K-pop, l’art d’influencer le reste du monde

C’est le genre d’histoire que les Québécois aiment bien. La Corée du Sud, modeste pays coincé entre la Chine et le Japon, est devenue un géant économique et diplomatique en exportant sa culture populaire à grands coups de fonds publics — dans une langue inconnue hors de la péninsule coréenne.
On connaît tous les voitures Hyundai et les téléphones Samsung, mais la Corée du Sud expédie aussi partout dans le monde sa musique populaire, ses téléromans et ses jeux vidéo. Les experts ont même trouvé un nom pour ces exportations massives de culture : la « vague coréenne », hallyu en coréen.
Le phénomène a pris une telle ampleur que la Corée du Sud est passée de pays du tiers monde à quinzième puissance mondiale en une quarantaine d’années.
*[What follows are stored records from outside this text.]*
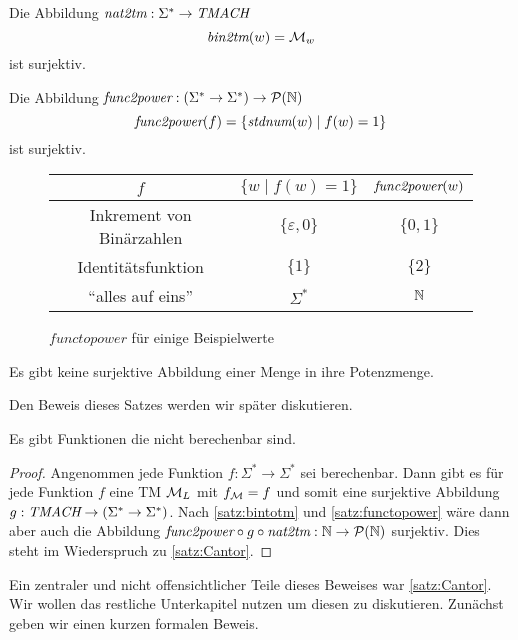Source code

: \begin{lemma}\label{satz:bintotm}
 Die Abbildung $\textit{nat2tm}: \Sigma^*\rightarrow \textit{TMACH}$ 
 $$ \textit{bin2tm}(w)=\mathcal{M}_w$$
ist surjektiv.
\end{lemma}

\begin{lemma}\label{satz:functopower}
Die Abbildung $\textit{func2power}:(\Sigma^*\rightarrow\Sigma^*)\rightarrow \mathcal{P}(\mathbb{N})$
$$\textit{func2power}(f)=\{\textit{stdnum}(w)\mid f(w)=1\}$$
ist surjektiv.
\end{lemma}

 \begin{figure}[H]\centering
    \begin{tabular}{ccc}
    $f$ & $\{w\mid f(w)=1\}$ & $\textit{func2power}(w)$\\ \hline
    Inkrement von Binärzahlen & $\{\varepsilon, 0\}$ & $\{0,1\}$\\
    Identitätsfunktion & $\{1\}$ & $\{2\}$\\
    "`alles auf eins"' & $\Sigma^*$ & $\mathbb{N}$
    \end{tabular}

	\caption{$functopower$ für einige Beispielwerte}
\end{figure}


\begin{Satz}[Cantor]\label{satz:Cantor}
Es gibt keine surjektive Abbildung einer Menge in ihre Potenzmenge.
\end{Satz}
Den Beweis dieses Satzes werden wir später diskutieren.

\begin{Satz}
 Es gibt Funktionen die nicht berechenbar sind.
\end{Satz}
\begin{proof}
 Angenommen jede Funktion $f:\Sigma^*\rightarrow\Sigma^*$ sei berechenbar.
 Dann gibt es für jede Funktion $f$ eine \ac{TM} $\mathcal{M}_L$ mit $f_{\mathcal{M}}=f$ und somit eine surjektive Abbildung $g:\textit{TMACH}\rightarrow(\Sigma^*\rightarrow\Sigma^*)$.
 Nach \autoref{satz:bintotm} und \autoref{satz:functopower} wäre dann aber auch die Abbildung $\textit{func2power}\circ g \circ\textit{nat2tm}:\mathbb{N}\rightarrow\mathcal{P}(\mathbb{N})$ surjektiv.
 Dies steht im Wiederspruch zu \autoref{satz:Cantor}.
\end{proof}

Ein zentraler und nicht offensichtlicher Teile dieses Beweises war \autoref{satz:Cantor}.
Wir wollen das restliche Unterkapitel nutzen um diesen zu diskutieren.
Zunächst geben wir einen kurzen formalen Beweis.

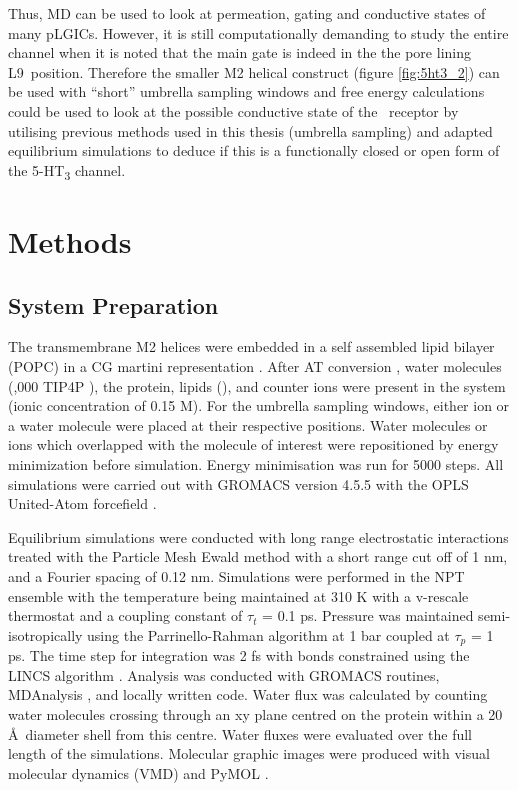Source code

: Thus, MD can be used to look at permeation, gating and conductive states of many pLGICs. However, it is still computationally demanding to study the entire channel when it is noted that the main gate is indeed in the the pore lining L9\textquotesingle\ position. Therefore the smaller M2 helical construct (figure \ref{fig:5ht3_2}) can be used with  ``short'' umbrella sampling windows and free energy calculations could be used to look at the possible conductive state of the \HT\ receptor by utilising previous methods used in this thesis (umbrella sampling) and adapted equilibrium simulations to deduce if this is a functionally closed or open form of the 5-HT\textsubscript{3} channel. 

\section{Methods}

\subsection{System Preparation}

The transmembrane M2 helices were embedded in a self assembled lipid bilayer (POPC) in a CG martini representation \cite{Marrink2007}.  After AT conversion \cite{Stansfeld2011}, water molecules (,000 TIP4P \cite{Jorgensen1983}), the protein, lipids (), and counter ions were present in the system (ionic concentration of 0.15 M). For the umbrella sampling windows, either ion or a water molecule were placed at their respective positions. Water molecules or ions which overlapped with the molecule of interest were repositioned by energy minimization before simulation. Energy minimisation was run for 5000 steps. All simulations were carried out with GROMACS version 4.5.5 \cite{Berendsen1995,Hess2008} with the OPLS United-Atom forcefield \cite{Jorgensen1996}. 

Equilibrium simulations were conducted with long range electrostatic interactions treated with the Particle Mesh Ewald method \cite{Darden1993} with a short range cut off of 1 nm, and a Fourier spacing of 0.12 nm. Simulations were performed in the NPT ensemble with the temperature being maintained at 310 K with a v-rescale thermostat \cite{Bussi2007d} and a coupling constant of $\tau${$_t$} = 0.1 ps. Pressure was maintained semi-isotropically using the Parrinello-Rahman algorithm \cite{Parrinello1981a} at 1 bar coupled at $\tau${$_p$} = 1 ps. The time step for integration was 2 fs with bonds constrained using the LINCS algorithm \cite{Hess1997a}. Analysis was conducted with GROMACS routines, MDAnalysis \cite{Michaud-Agrawal2011}, and locally written code. Water flux was calculated by counting water molecules crossing through an xy plane centred on the protein within a 20 \AA\ diameter shell from this centre. Water fluxes were evaluated over the full length of the simulations.  Molecular graphic images were produced with visual molecular dynamics (VMD) \cite{Humphrey1996} and PyMOL \cite{PyMOL}.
La culture sert non seulement à faire tourner l’économie coréenne, mais elle diffuse aussi à très grande échelle une image idéalisée du pays. La culture populaire de la péninsule, surnommée K-pop, est devenue l’arme principale du « soft power » coréen.
« Mon message aux Montréalais, c’est que la culture populaire est vraiment importante, et pas juste pour les Coréens. La culture populaire peut influencer la réalité », dit Euny Hong, journaliste américaine auteure du livre à succès The Birth of Korean Cool, publié en 2014.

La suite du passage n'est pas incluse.